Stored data
╭──
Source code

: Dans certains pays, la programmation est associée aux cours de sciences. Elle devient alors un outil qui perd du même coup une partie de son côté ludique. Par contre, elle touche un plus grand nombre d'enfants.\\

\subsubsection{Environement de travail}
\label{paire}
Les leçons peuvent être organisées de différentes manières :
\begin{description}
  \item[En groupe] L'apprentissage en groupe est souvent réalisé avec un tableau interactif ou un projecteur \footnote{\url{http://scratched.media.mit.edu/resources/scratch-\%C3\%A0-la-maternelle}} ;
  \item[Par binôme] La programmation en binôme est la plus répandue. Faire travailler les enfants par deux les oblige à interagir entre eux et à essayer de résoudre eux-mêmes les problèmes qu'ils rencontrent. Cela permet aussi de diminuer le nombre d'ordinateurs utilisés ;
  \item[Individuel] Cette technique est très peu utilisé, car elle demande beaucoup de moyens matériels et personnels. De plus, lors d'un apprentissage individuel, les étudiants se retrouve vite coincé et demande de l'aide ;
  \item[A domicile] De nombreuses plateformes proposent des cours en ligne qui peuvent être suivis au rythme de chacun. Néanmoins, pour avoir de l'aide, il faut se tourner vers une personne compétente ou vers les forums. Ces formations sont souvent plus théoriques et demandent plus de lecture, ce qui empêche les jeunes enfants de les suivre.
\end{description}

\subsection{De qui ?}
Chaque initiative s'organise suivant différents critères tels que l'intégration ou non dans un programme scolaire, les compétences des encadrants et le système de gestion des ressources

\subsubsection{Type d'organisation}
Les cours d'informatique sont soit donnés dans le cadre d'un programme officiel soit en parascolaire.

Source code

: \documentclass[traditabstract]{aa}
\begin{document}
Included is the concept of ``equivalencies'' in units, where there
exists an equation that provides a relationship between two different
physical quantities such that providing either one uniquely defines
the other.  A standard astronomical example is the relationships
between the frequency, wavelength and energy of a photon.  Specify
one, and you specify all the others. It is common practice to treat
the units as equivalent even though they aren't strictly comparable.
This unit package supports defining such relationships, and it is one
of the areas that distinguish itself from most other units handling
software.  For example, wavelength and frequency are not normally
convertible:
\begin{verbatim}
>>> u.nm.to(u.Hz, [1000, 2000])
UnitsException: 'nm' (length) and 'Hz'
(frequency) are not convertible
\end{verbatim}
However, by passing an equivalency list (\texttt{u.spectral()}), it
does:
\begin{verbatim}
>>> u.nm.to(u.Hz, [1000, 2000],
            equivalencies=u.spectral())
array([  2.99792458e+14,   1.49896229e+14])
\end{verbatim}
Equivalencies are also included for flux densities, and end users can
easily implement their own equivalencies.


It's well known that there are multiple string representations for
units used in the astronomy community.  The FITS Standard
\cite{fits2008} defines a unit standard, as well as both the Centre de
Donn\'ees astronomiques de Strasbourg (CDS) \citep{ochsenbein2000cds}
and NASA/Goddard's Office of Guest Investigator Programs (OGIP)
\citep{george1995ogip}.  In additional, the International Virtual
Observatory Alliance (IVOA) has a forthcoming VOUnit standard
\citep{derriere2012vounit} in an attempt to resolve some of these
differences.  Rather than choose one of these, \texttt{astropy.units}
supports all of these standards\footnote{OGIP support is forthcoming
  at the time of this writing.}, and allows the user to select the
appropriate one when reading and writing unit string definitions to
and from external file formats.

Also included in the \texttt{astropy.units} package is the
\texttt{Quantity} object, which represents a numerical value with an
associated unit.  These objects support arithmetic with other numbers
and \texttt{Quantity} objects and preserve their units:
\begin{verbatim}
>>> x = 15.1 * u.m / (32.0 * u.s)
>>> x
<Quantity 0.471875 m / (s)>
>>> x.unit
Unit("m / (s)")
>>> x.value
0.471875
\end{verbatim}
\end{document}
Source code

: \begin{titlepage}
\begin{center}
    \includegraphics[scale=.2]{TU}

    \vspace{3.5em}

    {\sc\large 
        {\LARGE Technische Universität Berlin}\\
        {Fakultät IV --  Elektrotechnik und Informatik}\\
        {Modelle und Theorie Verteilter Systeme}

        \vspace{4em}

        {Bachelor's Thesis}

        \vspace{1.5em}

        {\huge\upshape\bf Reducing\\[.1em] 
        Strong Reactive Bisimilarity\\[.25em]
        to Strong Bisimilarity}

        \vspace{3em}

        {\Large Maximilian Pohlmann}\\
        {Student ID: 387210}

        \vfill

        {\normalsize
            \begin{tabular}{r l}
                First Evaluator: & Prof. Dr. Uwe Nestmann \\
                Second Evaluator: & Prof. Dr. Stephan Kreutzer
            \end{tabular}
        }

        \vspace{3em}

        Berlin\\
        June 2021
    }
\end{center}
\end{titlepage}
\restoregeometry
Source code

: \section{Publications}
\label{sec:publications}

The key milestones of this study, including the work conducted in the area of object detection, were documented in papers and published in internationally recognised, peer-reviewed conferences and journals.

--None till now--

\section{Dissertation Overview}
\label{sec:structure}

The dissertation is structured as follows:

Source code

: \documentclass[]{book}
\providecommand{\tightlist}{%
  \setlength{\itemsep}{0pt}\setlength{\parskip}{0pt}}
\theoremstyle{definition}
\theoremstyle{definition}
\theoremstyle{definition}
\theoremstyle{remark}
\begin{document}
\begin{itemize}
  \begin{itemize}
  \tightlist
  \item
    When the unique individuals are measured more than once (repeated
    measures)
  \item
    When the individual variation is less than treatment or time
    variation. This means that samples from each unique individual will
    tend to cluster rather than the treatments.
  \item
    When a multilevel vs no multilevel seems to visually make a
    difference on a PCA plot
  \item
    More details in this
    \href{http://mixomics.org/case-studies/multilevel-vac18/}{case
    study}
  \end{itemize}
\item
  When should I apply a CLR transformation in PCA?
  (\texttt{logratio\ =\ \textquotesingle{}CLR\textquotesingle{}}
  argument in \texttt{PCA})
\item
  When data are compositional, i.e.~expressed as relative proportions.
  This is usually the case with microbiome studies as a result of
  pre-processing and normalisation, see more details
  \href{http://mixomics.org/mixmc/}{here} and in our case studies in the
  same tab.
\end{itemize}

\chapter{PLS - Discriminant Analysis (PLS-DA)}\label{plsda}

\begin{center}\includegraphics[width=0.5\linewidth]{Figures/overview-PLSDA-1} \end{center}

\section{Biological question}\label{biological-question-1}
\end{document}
╰──
Exercise goal
Look for the string "writing" in the data above and return every line that has it.

Response for this exercise
  at the time of this writing.}, and allows the user to select the
appropriate one when reading and writing unit string definitions to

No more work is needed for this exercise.